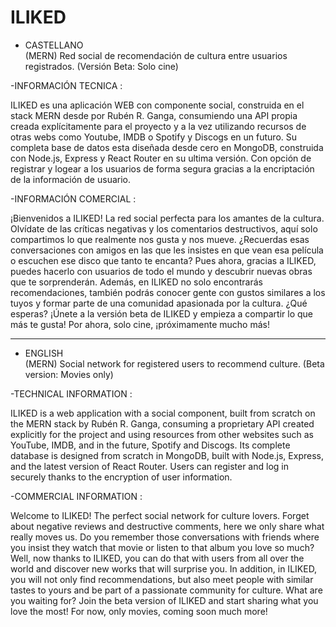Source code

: # ILIKED

- CASTELLANO <br>
(MERN) Red social de recomendación de cultura entre usuarios registrados. (Versión Beta: Solo cine)<br>

-INFORMACIÓN TECNICA :<br>

ILIKED es una aplicación WEB con componente social, construida en el stack MERN desde por Rubén R. Ganga, consumiendo una API propia 
creada explícitamente para el proyecto y a la vez utilizando recursos de otras webs como Youtube, IMDB o Spotify y Discogs en un futuro.
Su completa base de datos esta diseñada desde cero en MongoDB, construida con Node.js, Express y React Router en su ultima versión.
Con opción de registrar y logear a los usuarios de forma segura gracias a la encriptación de la información de usuario. 


-INFORMACIÓN COMERCIAL :<br>

¡Bienvenidos a ILIKED! 
La red social perfecta para los amantes de la cultura. Olvídate de las críticas negativas y los comentarios destructivos, aquí solo compartimos 
lo que realmente nos gusta y nos mueve. ¿Recuerdas esas conversaciones con amigos en las que les insistes en que vean esa película o escuchen ese disco que tanto 
te encanta? Pues ahora, gracias a ILIKED, puedes hacerlo con usuarios de todo el mundo y descubrir nuevas obras que te sorprenderán.
Además, en ILIKED no solo encontrarás recomendaciones, también podrás conocer gente con gustos similares a los tuyos y formar parte de una 
comunidad apasionada por la cultura. ¿Qué esperas? ¡Únete a la versión beta de ILIKED y empieza a compartir lo que más te gusta! Por ahora, solo cine, 
¡próximamente mucho más!
_______________________________________________________________________________________________________________________________________________________________________

- ENGLISH <br>
(MERN) Social network for registered users to recommend culture. (Beta version: Movies only)

-TECHNICAL INFORMATION :<br>

ILIKED is a web application with a social component, built from scratch on the MERN stack by Rubén R. Ganga, consuming a proprietary API 
created explicitly for the project and using resources from other websites such as YouTube, IMDB, and in the future, Spotify and Discogs. 
Its complete database is designed from scratch in MongoDB, built with Node.js, Express, and the latest version of React Router. 
Users can register and log in securely thanks to the encryption of user information.

-COMMERCIAL INFORMATION :<br>

Welcome to ILIKED! The perfect social network for culture lovers. Forget about negative reviews and destructive comments, 
here we only share what really moves us. Do you remember those conversations with friends where you insist they watch that movie 
or listen to that album you love so much? Well, now thanks to ILIKED, you can do that with users from all over the world and 
discover new works that will surprise you. In addition, in ILIKED, you will not only find recommendations, but also meet people with similar tastes to yours 
and be part of a passionate community for culture. What are you waiting for? Join the beta version of ILIKED and start sharing what you love the most! 
For now, only movies, coming soon much more!

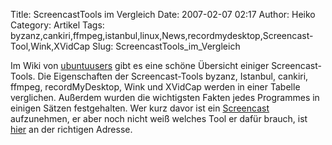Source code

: Title: ScreencastTools im Vergleich
Date: 2007-02-07 02:17
Author: Heiko
Category: Artikel
Tags: byzanz,cankiri,ffmpeg,istanbul,linux,News,recordmydesktop,Screencast-Tool,Wink,XVidCap
Slug: ScreencastTools_im_Vergleich

Im Wiki von [ubuntuusers](http://wiki.ubuntuusers.de) gibt es eine schöne
Übersicht einiger Screencast-Tools. Die Eigenschaften der Screencast-Tools
byzanz, Istanbul, cankiri, ffmpeg, recordMyDesktop, Wink und XVidCap werden in
einer Tabelle verglichen. Außerdem wurden die wichtigsten Fakten jedes
Programmes in einigen Sätzen festgehalten. Wer kurz davor ist ein
[Screencast](http://de.wikipedia.org/wiki/Screencast) aufzunehmen, er aber
noch nicht weiß welches Tool er dafür brauch, ist
[hier](http://wiki.ubuntuusers.de/Screencasts) an der richtigen Adresse.

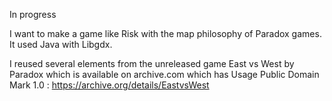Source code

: In progress

I want to make a game like Risk with the map philosophy of Paradox games.
It used Java with Libgdx.

I reused several elements from the unreleased game East vs West by Paradox which is available on archive.com which has Usage Public Domain Mark 1.0 : https://archive.org/details/EastvsWest


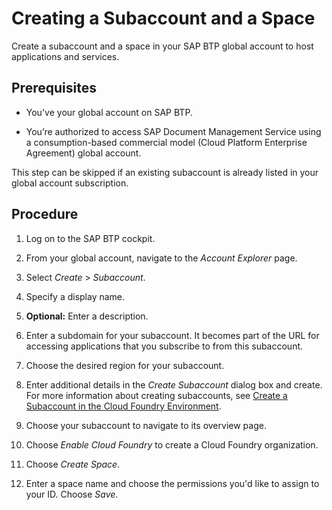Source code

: <!-- loiod0683c7d7f2f43e5b176552e272e92d6 -->

# Creating a Subaccount and a Space

Create a subaccount and a space in your SAP BTP global account to host applications and services.



<a name="loiod0683c7d7f2f43e5b176552e272e92d6__prereq_tdz_jhf_dlb"/>

## Prerequisites

-   You've your global account on SAP BTP.

-   You’re authorized to access SAP Document Management Service using a consumption-based commercial model \(Cloud Platform Enterprise Agreement\) global account.


This step can be skipped if an existing subaccount is already listed in your global account subscription.



## Procedure

1.  Log on to the SAP BTP cockpit.

2.  From your global account, navigate to the *Account Explorer* page.

3.  Select *Create* \> *Subaccount*.

4.  Specify a display name.

5.  **Optional:** Enter a description.

6.  Enter a subdomain for your subaccount. It becomes part of the URL for accessing applications that you subscribe to from this subaccount.

7.  Choose the desired region for your subaccount.

8.  Enter additional details in the *Create Subaccount* dialog box and create. For more information about creating subaccounts, see [Create a Subaccount in the Cloud Foundry Environment](https://help.sap.com/viewer/368c481cd6954bdfa5d0435479fd4eaf/Cloud/en-US/c5fb1e3210cf485684106b86d7398c1a.html).

9.  Choose your subaccount to navigate to its overview page.

10. Choose *Enable Cloud Foundry* to create a Cloud Foundry organization.

11. Choose *Create Space*.

12. Enter a space name and choose the permissions you'd like to assign to your ID. Choose *Save*.


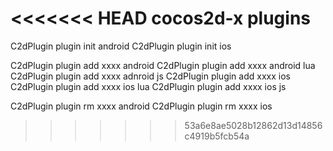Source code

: <<<<<<< HEAD
cocos2d-x plugins
=======
C2dPlugin plugin init android
C2dPlugin plugin init ios

C2dPlugin plugin add xxxx android
C2dPlugin plugin add xxxx android lua
C2dPlugin plugin add xxxx adnroid js
C2dPlugin plugin add xxxx ios
C2dPlugin plugin add xxxx ios lua
C2dPlugin plugin add xxxx ios js

C2dPlugin plugin rm xxxx android
C2dPlugin plugin rm xxxx ios

>>>>>>> 53a6e8ae5028b12862d13d14856c4919b5fcb54a
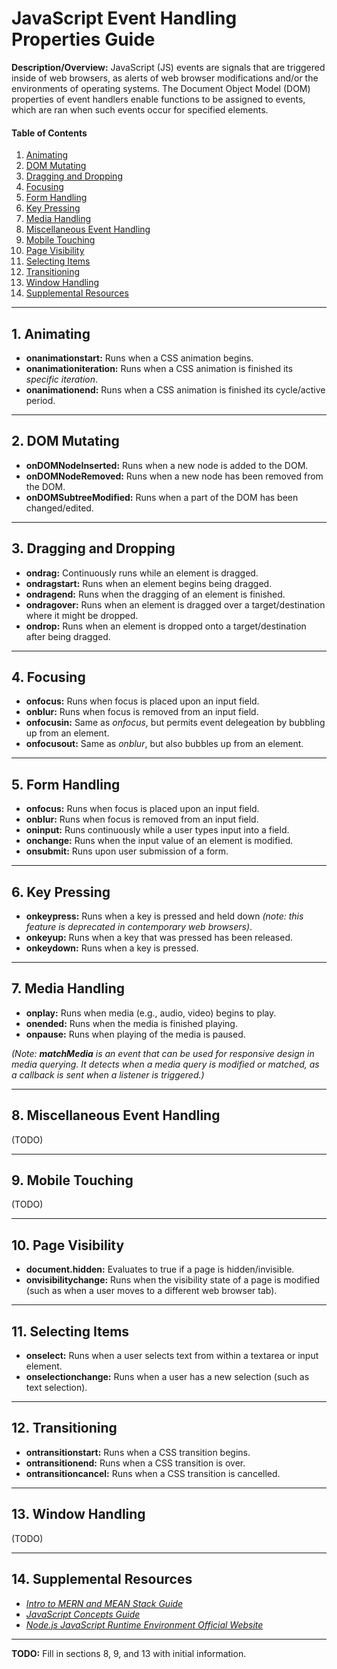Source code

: # JavaScript Event Handling Properties Guide
  
**Description/Overview:** JavaScript (JS) events are signals that are triggered inside of web browsers, as alerts of web browser modifications and/or the environments of operating systems. The Document Object Model (DOM) properties of event handlers enable functions to be assigned to events, which are ran when such events occur for specified elements. 
  
#### Table of Contents
  
1. [Animating](#animating)
2. [DOM Mutating](#dom-mutating)
3. [Dragging and Dropping](#dragging-and-dropping)
4. [Focusing](#focusing)
5. [Form Handling](#form-handling)
6. [Key Pressing](#key-pressing)
7. [Media Handling](#media-handling)
8. [Miscellaneous Event Handling](#miscellaneous-event-handling)
9. [Mobile Touching](#mobile-touching)
10. [Page Visibility](#page-visibility)
11. [Selecting Items](#selecting-items)
12. [Transitioning](#transitioning)
13. [Window Handling](#window-handling)
14. [Supplemental Resources](#supplemental)
  
<hr />

## 1. <a name="animating">Animating</a>

* **onanimationstart:** Runs when a CSS animation begins.
* **onanimationiteration:** Runs when a CSS animation is finished its *specific iteration*.
* **onanimationend:** Runs when a CSS animation is finished its cycle/active period.
  
<hr />
  
## 2. <a name="dom-mutating">DOM Mutating</a>
  
* **onDOMNodeInserted:** Runs when a new node is added to the DOM.  
* **onDOMNodeRemoved:** Runs when a new node has been removed from the DOM.  
* **onDOMSubtreeModified:** Runs when a part of the DOM has been changed/edited.  
  
<hr />
  
## 3. <a name="dragging-and-dropping">Dragging and Dropping</a>
  
* **ondrag:** Continuously runs while an element is dragged.
* **ondragstart:** Runs when an element begins being dragged.
* **ondragend:** Runs when the dragging of an element is finished.
* **ondragover:** Runs when an element is dragged over a target/destination where it might be dropped.
* **ondrop:** Runs when an element is dropped onto a target/destination after being dragged.
  
<hr />

## 4. <a name="focusing">Focusing</a>
  
* **onfocus:** Runs when focus is placed upon an input field.  
* **onblur:** Runs when focus is removed from an input field.  
* **onfocusin:** Same as *onfocus*, but permits event delegeation by bubbling up from an element.  
* **onfocusout:** Same as *onblur*, but also bubbles up from an element.
  
<hr />

## 5. <a name="form-handling">Form Handling</a>

* **onfocus:** Runs when focus is placed upon an input field.  
* **onblur:** Runs when focus is removed from an input field.  
* **oninput:** Runs continuously while a user types input into a field.
* **onchange:** Runs when the input value of an element is modified.
* **onsubmit:** Runs upon user submission of a form.

<hr />

## 6. <a name="key-pressing">Key Pressing</a>
  
* **onkeypress:** Runs when a key is pressed and held down *(note: this feature is deprecated in contemporary web browsers)*.
* **onkeyup:** Runs when a key that was pressed has been released.
* **onkeydown:** Runs when a key is pressed.
  
<hr />

## 7. <a name="media-handling">Media Handling</a>
  
* **onplay:** Runs when media (e.g., audio, video) begins to play.
* **onended:** Runs when the media is finished playing.
* **onpause:** Runs when playing of the media is paused.

*(Note: **matchMedia** is an event that can be used for responsive design in media querying. It detects when a media query is modified or matched, as a callback is sent when a listener is triggered.)*

<hr />

## 8. <a name="miscellaneous-event-handling">Miscellaneous Event Handling</a>

(TODO)

<hr />

## 9. <a name="mobile-touching">Mobile Touching</a>

(TODO)

<hr />

## 10. <a name="page-visibility">Page Visibility</a>
  
* **document.hidden:** Evaluates to true if a page is hidden/invisible.
* **onvisibilitychange:** Runs when the visibility state of a page is modified (such as when a user moves to a different web browser tab).
  
<hr />

## 11. <a name="selecting-items">Selecting Items</a>

* **onselect:** Runs when a user selects text from within a textarea or input element. 
* **onselectionchange:** Runs when a user has a new selection (such as text selection).
  
<hr />

## 12. <a name="transitioning">Transitioning</a>

* **ontransitionstart:** Runs when a CSS transition begins.
* **ontransitionend:** Runs when a CSS transition is over.
* **ontransitioncancel:** Runs when a CSS transition is cancelled.
  
<hr />

## 13. <a name="window-handling">Window Handling</a>

(TODO)

<hr />

## 14. <a name="supplemental">Supplemental Resources</a>

* *[Intro to MERN and MEAN Stack Guide](https://github.com/chaseofthejungle/intro-to-mern-and-mean-stack)*
* *[JavaScript Concepts Guide](https://github.com/chaseofthejungle/js-concepts-guide)*
* *[Node.js JavaScript Runtime Environment Official Website](https://nodejs.org/en)*
  
<hr />

**TODO:** Fill in sections 8, 9, and 13 with initial information.
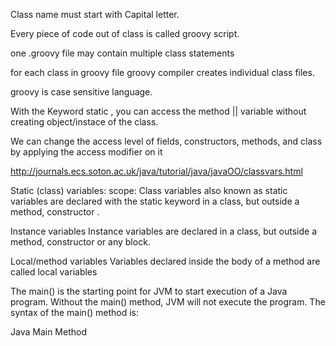 Class name must start with Capital letter.

Every piece of code out of class is called groovy script.

one .groovy file may contain multiple class statements 

for each class in groovy file groovy compiler creates individual class files.

groovy is case sensitive language.

With the Keyword static , you can access the  method ||  variable without creating object/instace of the class. 

We can change the access level of fields, constructors, methods, and class by applying the access modifier on it

http://journals.ecs.soton.ac.uk/java/tutorial/java/javaOO/classvars.html

Static (class) variables:   scope:
Class variables also known as static variables are declared with the static keyword in a class, but outside a method, constructor .


Instance variables
Instance variables are declared in a class, but outside a method, constructor or any block.

Local/method  variables
Variables declared inside the body of a method are called local variables



The main() is the starting point for JVM to start execution of a Java program. Without the main() method, JVM will not execute the program. The syntax of the main() method is:

Java Main Method
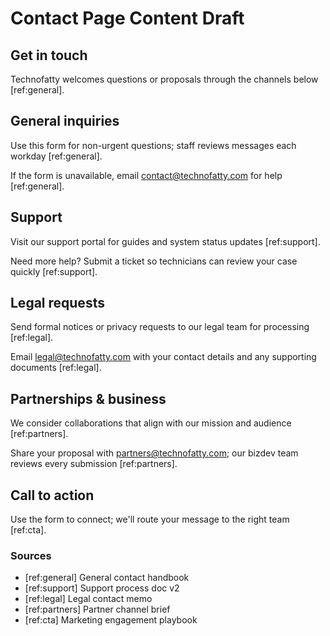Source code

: # Contact Page Content Draft

## Get in touch
Technofatty welcomes questions or proposals through the channels below [ref:general].

## General inquiries
Use this form for non-urgent questions; staff reviews messages each workday [ref:general].

If the form is unavailable, email contact@technofatty.com for help [ref:general].

## Support
Visit our support portal for guides and system status updates [ref:support].

Need more help? Submit a ticket so technicians can review your case quickly [ref:support].

## Legal requests
Send formal notices or privacy requests to our legal team for processing [ref:legal].

Email legal@technofatty.com with your contact details and any supporting documents [ref:legal].

## Partnerships & business
We consider collaborations that align with our mission and audience [ref:partners].

Share your proposal with partners@technofatty.com; our bizdev team reviews every submission [ref:partners].

## Call to action
Use the form to connect; we'll route your message to the right team [ref:cta].

### Sources
- [ref:general] General contact handbook
- [ref:support] Support process doc v2
- [ref:legal] Legal contact memo
- [ref:partners] Partner channel brief
- [ref:cta] Marketing engagement playbook
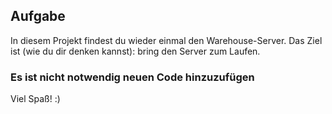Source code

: ## Aufgabe

In diesem Projekt findest du wieder einmal den Warehouse-Server.
Das Ziel ist (wie du dir denken kannst): bring den Server zum Laufen.


### Es ist nicht notwendig **neuen** Code hinzuzufügen



Viel Spaß! :)


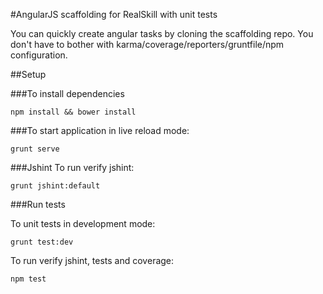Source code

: #AngularJS scaffolding for RealSkill with unit tests

You can quickly create angular tasks by cloning the scaffolding repo. 
You don't have to bother with karma/coverage/reporters/gruntfile/npm configuration.

##Setup

###To install dependencies 

    npm install && bower install


###To start application in live reload mode:

    grunt serve
    
###Jshint
To run verify jshint:
    
    grunt jshint:default

###Run tests

To unit tests in development mode:
    
    grunt test:dev
    

To run verify jshint, tests and coverage:

    npm test


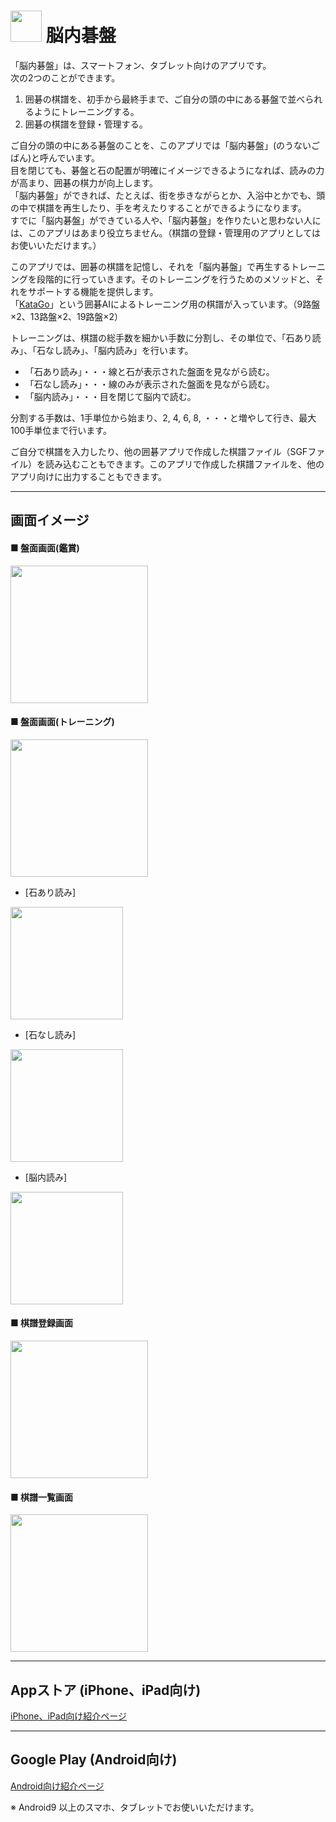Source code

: # <img src="img/icon.png" width="50"> 脳内碁盤

「脳内碁盤」は、スマートフォン、タブレット向けのアプリです。  
次の2つのことができます。

1. 囲碁の棋譜を、初手から最終手まで、ご自分の頭の中にある碁盤で並べられるようにトレーニングする。
1. 囲碁の棋譜を登録・管理する。

ご自分の頭の中にある碁盤のことを、このアプリでは「脳内碁盤」(のうないごばん)と呼んでいます。  
目を閉じても、碁盤と石の配置が明確にイメージできるようになれば、読みの力が高まり、囲碁の棋力が向上します。  
「脳内碁盤」ができれば、たとえば、街を歩きながらとか、入浴中とかでも、頭の中で棋譜を再生したり、手を考えたりすることができるようになります。  
すでに「脳内碁盤」ができている人や、「脳内碁盤」を作りたいと思わない人には、このアプリはあまり役立ちません。（棋譜の登録・管理用のアプリとしてはお使いいただけます。）  

このアプリでは、囲碁の棋譜を記憶し、それを「脳内碁盤」で再生するトレーニングを段階的に行っていきます。そのトレーニングを行うためのメソッドと、それをサポートする機能を提供します。  
「[KataGo](https://github.com/lightvector/KataGo)」という囲碁AIによるトレーニング用の棋譜が入っています。（9路盤×2、13路盤×2、19路盤×2）  

トレーニングは、棋譜の総手数を細かい手数に分割し、その単位で、「石あり読み」、「石なし読み」、「脳内読み」を行います。
- 「石あり読み」・・・線と石が表示された盤面を見ながら読む。
- 「石なし読み」・・・線のみが表示された盤面を見ながら読む。
- 「脳内読み」・・・目を閉じて脳内で読む。

分割する手数は、1手単位から始まり、2, 4, 6, 8, ・・・と増やして行き、最大100手単位まで行います。


ご自分で棋譜を入力したり、他の囲碁アプリで作成した棋譜ファイル（SGFファイル）を読み込むこともできます。このアプリで作成した棋譜ファイルを、他のアプリ向けに出力することもできます。  

---
## 画面イメージ

#### ■ 盤面画面(鑑賞)   
<img src="img/img01.png" width="220">

#### ■ 盤面画面(トレーニング)   
<img src="img/img02.png" width="220">   

- [石あり読み]  
 <img src="img/fig30.png" width="180">   

- [石なし読み]  
 <img src="img/fig31.png" width="180">   

- [脳内読み]  
 <img src="img/fig32.png" width="180">   

#### ■ 棋譜登録画面   
<img src="img/img03.png" width="220">

#### ■ 棋譜一覧画面   
<img src="img/img04.png" width="220">

---

## Appストア (iPhone、iPad向け)
[iPhone、iPad向け紹介ページ](https://apps.apple.com/jp/app/%E8%84%B3%E5%86%85%E7%A2%81%E7%9B%A4/id1519572562)


---

## Google Play (Android向け)
[Android向け紹介ページ](https://play.google.com/store/apps/details?id=com.nifty.jcc02505)

※ Android9 以上のスマホ、タブレットでお使いいただけます。
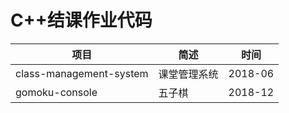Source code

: # C++结课作业代码

| 项目                    | 简述         | 时间    |
| ----------------------- | ------------ | ------- |
| class-management-system | 课堂管理系统 | 2018-06 |
| gomoku-console          | 五子棋       | 2018-12 |
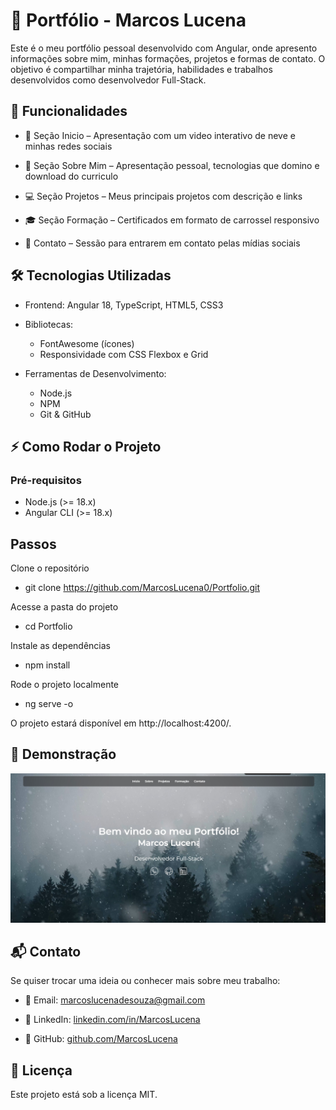 # 🚀 Portfólio - Marcos Lucena

Este é o meu portfólio pessoal desenvolvido com Angular, onde apresento informações sobre mim, minhas formações, projetos e formas de contato. O objetivo é compartilhar minha trajetória, habilidades e trabalhos desenvolvidos como desenvolvedor Full-Stack.

## 📌 Funcionalidades

- 📖 Seção Inicio – Apresentação com um video interativo de neve e minhas redes sociais

- 📖 Seção Sobre Mim – Apresentação pessoal, tecnologias que domino e download do curriculo

- 💻 Seção Projetos – Meus principais projetos com descrição e links

- 🎓 Seção Formação – Certificados em formato de carrossel responsivo

- 📩 Contato – Sessão para entrarem em contato pelas mídias sociais

## 🛠️ Tecnologias Utilizadas

- Frontend: Angular 18, TypeScript, HTML5, CSS3

- Bibliotecas:
  - FontAwesome (ícones)
  - Responsividade com CSS Flexbox e Grid

- Ferramentas de Desenvolvimento:
  - Node.js
  - NPM
  - Git & GitHub


## ⚡ Como Rodar o Projeto

### Pré-requisitos
  - Node.js (>= 18.x)
  - Angular CLI (>= 18.x)

## Passos

Clone o repositório

- git clone https://github.com/MarcosLucena0/Portfolio.git

Acesse a pasta do projeto

- cd Portfolio

Instale as dependências

- npm install

Rode o projeto localmente

- ng serve -o


O projeto estará disponível em http://localhost:4200/.

## 📸 Demonstração

![alt text](public/img-readme.jpeg)

## 📬 Contato

Se quiser trocar uma ideia ou conhecer mais sobre meu trabalho:

- 📧 Email: marcoslucenadesouza@gmail.com

- 💼 LinkedIn: [linkedin.com/in/MarcosLucena](https://www.linkedin.com/in/marcos-lucena-91576a245/)

- 🐙 GitHub: [github.com/MarcosLucena](https://github.com/MarcosLucena0)

## 📄 Licença

Este projeto está sob a licença MIT.
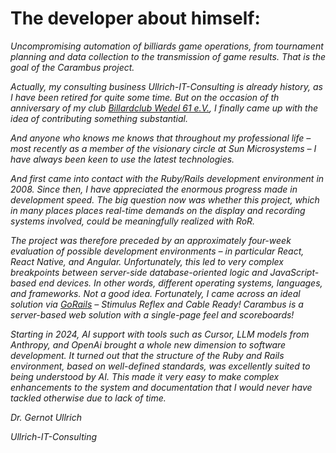 # The developer about himself:

*Uncompromising automation of billiards game operations, from tournament planning and data collection to the transmission of game results. That is the goal of the Carambus project.*

*Actually, my consulting business Ullrich-IT-Consulting is already history, as I have been retired for quite some time. But on the occasion of th anniversary of my club [Billardclub Wedel 61 e.V.](http://www.billardclub-wedel.de/), I finally came up with the idea of contributing something substantial.*

*And anyone who knows me knows that throughout my professional life – most recently as a member of the visionary circle at Sun Microsystems – I have always been keen to use the latest technologies.*

*And first came into contact with the Ruby/Rails development environment in 2008. Since then, I have appreciated the enormous progress made in development speed. The big question now was whether this project, which in many places places real-time demands on the display and recording systems involved, could be meaningfully realized with RoR.*


*The project was therefore preceded by an approximately four-week evaluation of possible development environments – in particular React, React Native, and Angular. Unfortunately, this led to very complex breakpoints between server-side database-oriented logic and JavaScript-based end devices. In other words, different operating systems, languages, and frameworks. Not a good idea. Fortunately, I came across an ideal solution via [GoRails](https://gorails.com) – Stimulus Reflex and Cable Ready! Carambus is a server-based web solution with a single-page feel and scoreboards!*

*Starting in 2024, AI support with tools such as Cursor, LLM models from Anthropy, and OpenAi brought a whole new dimension to software development.  It turned out that the structure of the Ruby and Rails environment, based on well-defined standards, was excellently suited to being understood by AI. This made it very easy to make complex enhancements to the system and documentation that I would never have tackled otherwise due to lack of time.*

*Dr. Gernot Ullrich*
 
*Ullrich-IT-Consulting*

● To do
Starting at the line above that has "C2dPlugin plugin rm xxxx ios" and ending at the line that has "4. [Focusing](#focusing)", copy each line exactly, leaving the pictures out and adding nothing.

● Answer for this exercise
C2dPlugin plugin rm xxxx ios

>>>>>>> 53a6e8ae5028b12862d13d14856c4919b5fcb54a
Source code

: # JavaScript Event Handling Properties Guide
  
**Description/Overview:** JavaScript (JS) events are signals that are triggered inside of web browsers, as alerts of web browser modifications and/or the environments of operating systems. The Document Object Model (DOM) properties of event handlers enable functions to be assigned to events, which are ran when such events occur for specified elements. 
  
#### Table of Contents
  
1. [Animating](#animating)
2. [DOM Mutating](#dom-mutating)
3. [Dragging and Dropping](#dragging-and-dropping)
4. [Focusing](#focusing)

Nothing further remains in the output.